And thank you to my daughters Hannah and Sophie for putting up with all that my job has required over many years. And I am so happy that my son-in-law Brian Hanley, a good guy, has joined our family.
To Olga, there is much to say, but now I will say only that I relied on your professional guidance for many years, and your analytic judgment helped me make some crucial calls early on. You know what you did, and for that, and much else, my thanks.
And to our 15-month old granddaughter Ava, in her terms, “Hi!”
My 40 years in the Foreign Service – and the careers of many of my friends – became associated with the fall of the Soviet Empire and the putting in order of what came after: the building of a Europe whole, free and at peace. It is hard to recall today how improbable victory in the Cold War appeared. For two generations, up through the mid-1980s, many thought we were losing the Cold War. Even in early 1989, few believed that Poland’s Solidarity movement could win, that the Iron Curtain would come down, that the Baltic states could be free, that the second of the 20th Century’s great evils – Communism – could be vanquished without war. But it happened, and the West’s great institutions – NATO and the EU – grew to embrace 100 million liberated Europeans. It was my honor to have done what I could to help. I learned never to underestimate the possibility of change, that values have power, and that time and patience can pay off, especially if you’re serious about your objectives. Nothing can be taken for granted, and this great achievement is now under assault by Russia, but what we did in my time is no less honorable. It is for the present generation to defend and, when the time comes again, extend freedom in Europe.
America put its back into this rebirth of freedom in the West, not because we sought to “impose” ourselves on unwilling nations, but because captive nations sought our aid, and we saw that our interests would advance along with our values. This was no new insight, but merely the expression in my time of what I will call America’s Grand Strategy.

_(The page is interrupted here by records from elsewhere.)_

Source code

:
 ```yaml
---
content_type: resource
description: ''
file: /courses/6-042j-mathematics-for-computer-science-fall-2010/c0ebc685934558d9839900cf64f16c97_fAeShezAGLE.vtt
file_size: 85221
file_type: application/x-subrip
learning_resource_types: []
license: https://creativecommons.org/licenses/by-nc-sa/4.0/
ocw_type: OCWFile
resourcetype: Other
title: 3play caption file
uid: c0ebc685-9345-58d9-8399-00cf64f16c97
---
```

From our emergence as a world power at the end of the 19th Century, the U.S. opposed spheres of influence and the closed European empires of the time. Instead, we favored an open world, ordered by rules, in which the values of our Republic and our business interests could simultaneously succeed. In our abundant self-confidence, we assumed that our Yankee ingenuity would prevail in a fair playing field and that our values would naturally follow. We would fashion the world in our own, democratic, image and get rich in the process: a vision breathtaking in its ambition. Yet our positive-sum world view, exceptional among the great powers, allowed room for others to prosper alongside the United States. In fact, the genius of the American system is that our success depended on the prosperity and security of other nations. We would lead in concert with the other great democracies of the world. George Kennan didn’t think much of what he termed America’s moralistic-legalistic tradition. But this foreign policy exceptionalism was the heart of our Grand Strategy through two World Wars, the Cold War and the post-1989 era, and it was crowned with success. Our mistakes, blunders, flaws, and shortcomings notwithstanding, the world America made after1945 and 1989 has enjoyed the longest period of general peace in the West since Roman times, and decades of prosperity.

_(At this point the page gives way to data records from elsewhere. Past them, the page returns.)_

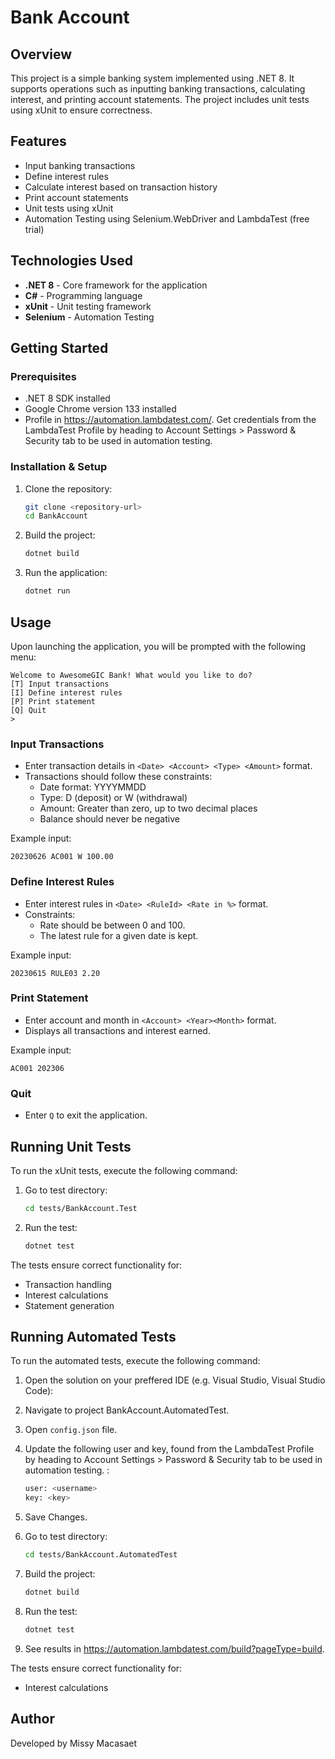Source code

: # Bank Account

## Overview

This project is a simple banking system implemented using .NET 8. It supports operations such as inputting banking transactions, calculating interest, and printing account statements. The project includes unit tests using xUnit to ensure correctness.

## Features

- Input banking transactions
- Define interest rules
- Calculate interest based on transaction history
- Print account statements
- Unit tests using xUnit
- Automation Testing using Selenium.WebDriver and LambdaTest (free trial)

## Technologies Used

- **.NET 8** - Core framework for the application
- **C#** - Programming language
- **xUnit** - Unit testing framework
- **Selenium** - Automation Testing

## Getting Started

### Prerequisites

- .NET 8 SDK installed
- Google Chrome version 133 installed
- Profile in https://automation.lambdatest.com/. Get credentials from the LambdaTest Profile by heading to Account Settings > Password & Security tab to be used in automation testing.

### Installation & Setup

1. Clone the repository:
   ```sh
   git clone <repository-url>
   cd BankAccount
   ```
2. Build the project:
   ```sh
   dotnet build
   ```
3. Run the application:
   ```sh
   dotnet run
   ```

## Usage

Upon launching the application, you will be prompted with the following menu:

```
Welcome to AwesomeGIC Bank! What would you like to do?
[T] Input transactions
[I] Define interest rules
[P] Print statement
[Q] Quit
>
```

### Input Transactions

- Enter transaction details in `<Date> <Account> <Type> <Amount>` format.
- Transactions should follow these constraints:
  - Date format: YYYYMMDD
  - Type: D (deposit) or W (withdrawal)
  - Amount: Greater than zero, up to two decimal places
  - Balance should never be negative

Example input:

```
20230626 AC001 W 100.00
```

### Define Interest Rules

- Enter interest rules in `<Date> <RuleId> <Rate in %>` format.
- Constraints:
  - Rate should be between 0 and 100.
  - The latest rule for a given date is kept.

Example input:

```
20230615 RULE03 2.20
```

### Print Statement

- Enter account and month in `<Account> <Year><Month>` format.
- Displays all transactions and interest earned.

Example input:

```
AC001 202306
```

### Quit

- Enter `Q` to exit the application.

## Running Unit Tests

To run the xUnit tests, execute the following command:

1. Go to test directory:
   ```sh
   cd tests/BankAccount.Test
   ```

2. Run the test:
   ```sh
   dotnet test
   ```

The tests ensure correct functionality for:

- Transaction handling
- Interest calculations
- Statement generation

## Running Automated Tests

To run the automated tests, execute the following command:

1. Open the solution on your preffered IDE (e.g. Visual Studio, Visual Studio Code):
2. Navigate to project BankAccount.AutomatedTest.
3. Open `config.json` file.
4. Update the following user and key, found from the LambdaTest Profile by heading to Account Settings > Password & Security tab to be used in automation testing.
:
   ```sh
   user: <username>
   key: <key>
   ```
5. Save Changes.
6. Go to test directory:
   ```sh
   cd tests/BankAccount.AutomatedTest
   ```

7. Build the project:
   ```sh
   dotnet build
   ```

8. Run the test:
   ```sh
   dotnet test
   ```

9. See results in https://automation.lambdatest.com/build?pageType=build.


The tests ensure correct functionality for:

- Interest calculations

## Author

Developed by Missy Macasaet

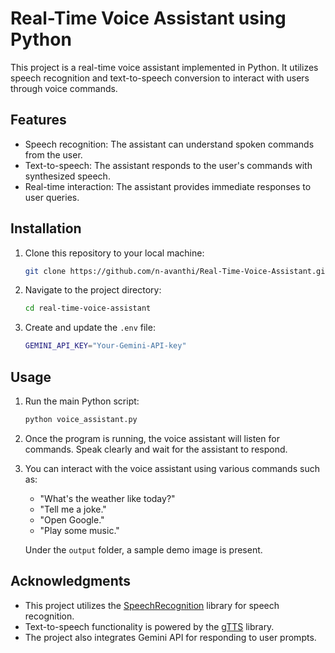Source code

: # Real-Time Voice Assistant using Python

This project is a real-time voice assistant implemented in Python. It utilizes speech recognition and text-to-speech conversion to interact with users through voice commands.

## Features

- Speech recognition: The assistant can understand spoken commands from the user.
- Text-to-speech: The assistant responds to the user's commands with synthesized speech.
- Real-time interaction: The assistant provides immediate responses to user queries.

## Installation

1. Clone this repository to your local machine:

    ```bash
    git clone https://github.com/n-avanthi/Real-Time-Voice-Assistant.git
    ```

2. Navigate to the project directory:

    ```bash
    cd real-time-voice-assistant
    ```

3. Create and update the `.env` file:

    ```bash
    GEMINI_API_KEY="Your-Gemini-API-key"
    ```

## Usage

1. Run the main Python script:

    ```bash
    python voice_assistant.py
    ```

2. Once the program is running, the voice assistant will listen for commands. Speak clearly and wait for the assistant to respond.

3. You can interact with the voice assistant using various commands such as:
   - "What's the weather like today?"
   - "Tell me a joke."
   - "Open Google."
   - "Play some music."

   Under the `output` folder, a sample demo image is present.

## Acknowledgments

- This project utilizes the [SpeechRecognition](https://pypi.org/project/SpeechRecognition/) library for speech recognition.
- Text-to-speech functionality is powered by the [gTTS](https://pypi.org/project/gTTS/) library.
- The project also integrates Gemini API for responding to user prompts.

This track record suggests that an open, rules-based world, with a united West at its core, is an asset and great achievement, and a foundation for more. Yet, some argue that this is actually a liability, that values are a luxury, that in a Hobbesian or Darwinian world we should simply take our share, the largest possible. Consider the consequences of such arguments. By abandoning our American Grand Strategy, we would diminish to being just another zero-sum great power. Spheres of influence – admired by those who don’t have to suffer the consequences — would mean our acquiescence when great powers – starting with Russia and China – dominated their neighbors through force and fear, while creating closed economic empires. Were we to recognize this, we would abandon our American sense of the potential for progress in the world; we would abandon our generations-old support for human rights, turning our backs on those who still turn to American in hope. And of course we would have to accept permanent commercial disadvantage. America would essentially retreat from whole areas of East Asia, Central Asia, and Eastern Europe. More retreat would follow as other emerging great powers carved out their own spheres, small and large.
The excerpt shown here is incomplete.